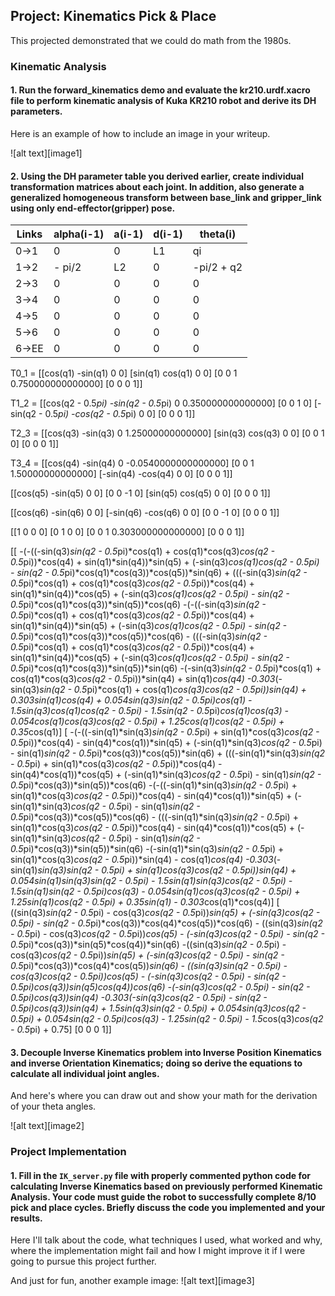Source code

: ## Project: Kinematics Pick & Place
This projected demonstrated that we could do math from the 1980s.

### Kinematic Analysis
#### 1. Run the forward_kinematics demo and evaluate the kr210.urdf.xacro file to perform kinematic analysis of Kuka KR210 robot and derive its DH parameters.

Here is an example of how to include an image in your writeup.

![alt text][image1]

#### 2. Using the DH parameter table you derived earlier, create individual transformation matrices about each joint. In addition, also generate a generalized homogeneous transform between base_link and gripper_link using only end-effector(gripper) pose.

Links | alpha(i-1) | a(i-1) | d(i-1) | theta(i)
--- | --- | --- | --- | ---
0->1 | 0 | 0 | L1 | qi
1->2 | - pi/2 | L2 | 0 | -pi/2 + q2
2->3 | 0 | 0 | 0 | 0
3->4 |  0 | 0 | 0 | 0
4->5 | 0 | 0 | 0 | 0
5->6 | 0 | 0 | 0 | 0
6->EE | 0 | 0 | 0 | 0

T0_1 = [[cos(q1) -sin(q1) 0 0]
 [sin(q1) cos(q1) 0 0]
 [0 0 1 0.750000000000000]
 [0 0 0 1]]
 
T1_2 = [[cos(q2 - 0.5*pi) -sin(q2 - 0.5*pi) 0 0.350000000000000]
 [0 0 1 0]
 [-sin(q2 - 0.5*pi) -cos(q2 - 0.5*pi) 0 0]
 [0 0 0 1]]

T2_3 = [[cos(q3) -sin(q3) 0 1.25000000000000]
 [sin(q3) cos(q3) 0 0]
 [0 0 1 0]
 [0 0 0 1]]
 
T3_4 = [[cos(q4) -sin(q4) 0 -0.0540000000000000]
 [0 0 1 1.50000000000000]
 [-sin(q4) -cos(q4) 0 0]
 [0 0 0 1]]
 
[[cos(q5) -sin(q5) 0 0]
 [0 0 -1 0]
 [sin(q5) cos(q5) 0 0]
 [0 0 0 1]]
 
[[cos(q6) -sin(q6) 0 0]
 [-sin(q6) -cos(q6) 0 0]
 [0 0 -1 0]
 [0 0 0 1]]
 
[[1 0 0 0]
 [0 1 0 0]
 [0 0 1 0.303000000000000]
 [0 0 0 1]]
 
[[ -(-((-sin(q3)*sin(q2 - 0.5*pi)*cos(q1) + cos(q1)*cos(q3)*cos(q2 - 0.5*pi))*cos(q4) + sin(q1)*sin(q4))*sin(q5) + (-sin(q3)*cos(q1)*cos(q2 - 0.5*pi) - sin(q2 - 0.5*pi)*cos(q1)*cos(q3))*cos(q5))*sin(q6) + (((-sin(q3)*sin(q2 - 0.5*pi)*cos(q1) + cos(q1)*cos(q3)*cos(q2 - 0.5*pi))*cos(q4) + sin(q1)*sin(q4))*cos(q5) + (-sin(q3)*cos(q1)*cos(q2 - 0.5*pi) - sin(q2 - 0.5*pi)*cos(q1)*cos(q3))*sin(q5))*cos(q6)
  -(-((-sin(q3)*sin(q2 - 0.5*pi)*cos(q1) + cos(q1)*cos(q3)*cos(q2 - 0.5*pi))*cos(q4) + sin(q1)*sin(q4))*sin(q5) + (-sin(q3)*cos(q1)*cos(q2 - 0.5*pi) - sin(q2 - 0.5*pi)*cos(q1)*cos(q3))*cos(q5))*cos(q6) - (((-sin(q3)*sin(q2 - 0.5*pi)*cos(q1) + cos(q1)*cos(q3)*cos(q2 - 0.5*pi))*cos(q4) + sin(q1)*sin(q4))*cos(q5) + (-sin(q3)*cos(q1)*cos(q2 - 0.5*pi) - sin(q2 - 0.5*pi)*cos(q1)*cos(q3))*sin(q5))*sin(q6)
  -(-sin(q3)*sin(q2 - 0.5*pi)*cos(q1) + cos(q1)*cos(q3)*cos(q2 - 0.5*pi))*sin(q4) + sin(q1)*cos(q4)
  -0.303*(-sin(q3)*sin(q2 - 0.5*pi)*cos(q1) + cos(q1)*cos(q3)*cos(q2 - 0.5*pi))*sin(q4) + 0.303*sin(q1)*cos(q4) + 0.054*sin(q3)*sin(q2 - 0.5*pi)*cos(q1) - 1.5*sin(q3)*cos(q1)*cos(q2 - 0.5*pi) - 1.5*sin(q2 - 0.5*pi)*cos(q1)*cos(q3) - 0.054*cos(q1)*cos(q3)*cos(q2 - 0.5*pi) + 1.25*cos(q1)*cos(q2 - 0.5*pi) + 0.35*cos(q1)]
 [ -(-((-sin(q1)*sin(q3)*sin(q2 - 0.5*pi) + sin(q1)*cos(q3)*cos(q2 - 0.5*pi))*cos(q4) - sin(q4)*cos(q1))*sin(q5) + (-sin(q1)*sin(q3)*cos(q2 - 0.5*pi) - sin(q1)*sin(q2 - 0.5*pi)*cos(q3))*cos(q5))*sin(q6) + (((-sin(q1)*sin(q3)*sin(q2 - 0.5*pi) + sin(q1)*cos(q3)*cos(q2 - 0.5*pi))*cos(q4) - sin(q4)*cos(q1))*cos(q5) + (-sin(q1)*sin(q3)*cos(q2 - 0.5*pi) - sin(q1)*sin(q2 - 0.5*pi)*cos(q3))*sin(q5))*cos(q6)
  -(-((-sin(q1)*sin(q3)*sin(q2 - 0.5*pi) + sin(q1)*cos(q3)*cos(q2 - 0.5*pi))*cos(q4) - sin(q4)*cos(q1))*sin(q5) + (-sin(q1)*sin(q3)*cos(q2 - 0.5*pi) - sin(q1)*sin(q2 - 0.5*pi)*cos(q3))*cos(q5))*cos(q6) - (((-sin(q1)*sin(q3)*sin(q2 - 0.5*pi) + sin(q1)*cos(q3)*cos(q2 - 0.5*pi))*cos(q4) - sin(q4)*cos(q1))*cos(q5) + (-sin(q1)*sin(q3)*cos(q2 - 0.5*pi) - sin(q1)*sin(q2 - 0.5*pi)*cos(q3))*sin(q5))*sin(q6)
  -(-sin(q1)*sin(q3)*sin(q2 - 0.5*pi) + sin(q1)*cos(q3)*cos(q2 - 0.5*pi))*sin(q4) - cos(q1)*cos(q4)
  -0.303*(-sin(q1)*sin(q3)*sin(q2 - 0.5*pi) + sin(q1)*cos(q3)*cos(q2 - 0.5*pi))*sin(q4) + 0.054*sin(q1)*sin(q3)*sin(q2 - 0.5*pi) - 1.5*sin(q1)*sin(q3)*cos(q2 - 0.5*pi) - 1.5*sin(q1)*sin(q2 - 0.5*pi)*cos(q3) - 0.054*sin(q1)*cos(q3)*cos(q2 - 0.5*pi) + 1.25*sin(q1)*cos(q2 - 0.5*pi) + 0.35*sin(q1) - 0.303*cos(q1)*cos(q4)]
 [ ((sin(q3)*sin(q2 - 0.5*pi) - cos(q3)*cos(q2 - 0.5*pi))*sin(q5) + (-sin(q3)*cos(q2 - 0.5*pi) - sin(q2 - 0.5*pi)*cos(q3))*cos(q4)*cos(q5))*cos(q6) - ((sin(q3)*sin(q2 - 0.5*pi) - cos(q3)*cos(q2 - 0.5*pi))*cos(q5) - (-sin(q3)*cos(q2 - 0.5*pi) - sin(q2 - 0.5*pi)*cos(q3))*sin(q5)*cos(q4))*sin(q6)
  -((sin(q3)*sin(q2 - 0.5*pi) - cos(q3)*cos(q2 - 0.5*pi))*sin(q5) + (-sin(q3)*cos(q2 - 0.5*pi) - sin(q2 - 0.5*pi)*cos(q3))*cos(q4)*cos(q5))*sin(q6) - ((sin(q3)*sin(q2 - 0.5*pi) - cos(q3)*cos(q2 - 0.5*pi))*cos(q5) - (-sin(q3)*cos(q2 - 0.5*pi) - sin(q2 - 0.5*pi)*cos(q3))*sin(q5)*cos(q4))*cos(q6)
  -(-sin(q3)*cos(q2 - 0.5*pi) - sin(q2 - 0.5*pi)*cos(q3))*sin(q4)
  -0.303*(-sin(q3)*cos(q2 - 0.5*pi) - sin(q2 - 0.5*pi)*cos(q3))*sin(q4) + 1.5*sin(q3)*sin(q2 - 0.5*pi) + 0.054*sin(q3)*cos(q2 - 0.5*pi) + 0.054*sin(q2 - 0.5*pi)*cos(q3) - 1.25*sin(q2 - 0.5*pi) - 1.5*cos(q3)*cos(q2 - 0.5*pi) + 0.75]
 [0 0 0 1]]


#### 3. Decouple Inverse Kinematics problem into Inverse Position Kinematics and inverse Orientation Kinematics; doing so derive the equations to calculate all individual joint angles.

And here's where you can draw out and show your math for the derivation of your theta angles. 

![alt text][image2]

### Project Implementation

#### 1. Fill in the `IK_server.py` file with properly commented python code for calculating Inverse Kinematics based on previously performed Kinematic Analysis. Your code must guide the robot to successfully complete 8/10 pick and place cycles. Briefly discuss the code you implemented and your results. 


Here I'll talk about the code, what techniques I used, what worked and why, where the implementation might fail and how I might improve it if I were going to pursue this project further.  


And just for fun, another example image:
![alt text][image3]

** The problem **
Begin with the line that has "-0.303*(-sin(q1)*sin(q3)*sin(q2 - 0.5*pi)" in the listing above and end after the line that has "[ ((sin(q3)*sin(q2 - 0.5*pi)"; output those lines exactly.

** Task response **
  -0.303*(-sin(q1)*sin(q3)*sin(q2 - 0.5*pi) + sin(q1)*cos(q3)*cos(q2 - 0.5*pi))*sin(q4) + 0.054*sin(q1)*sin(q3)*sin(q2 - 0.5*pi) - 1.5*sin(q1)*sin(q3)*cos(q2 - 0.5*pi) - 1.5*sin(q1)*sin(q2 - 0.5*pi)*cos(q3) - 0.054*sin(q1)*cos(q3)*cos(q2 - 0.5*pi) + 1.25*sin(q1)*cos(q2 - 0.5*pi) + 0.35*sin(q1) - 0.303*cos(q1)*cos(q4)]
 [ ((sin(q3)*sin(q2 - 0.5*pi) - cos(q3)*cos(q2 - 0.5*pi))*sin(q5) + (-sin(q3)*cos(q2 - 0.5*pi) - sin(q2 - 0.5*pi)*cos(q3))*cos(q4)*cos(q5))*cos(q6) - ((sin(q3)*sin(q2 - 0.5*pi) - cos(q3)*cos(q2 - 0.5*pi))*cos(q5) - (-sin(q3)*cos(q2 - 0.5*pi) - sin(q2 - 0.5*pi)*cos(q3))*sin(q5)*cos(q4))*sin(q6)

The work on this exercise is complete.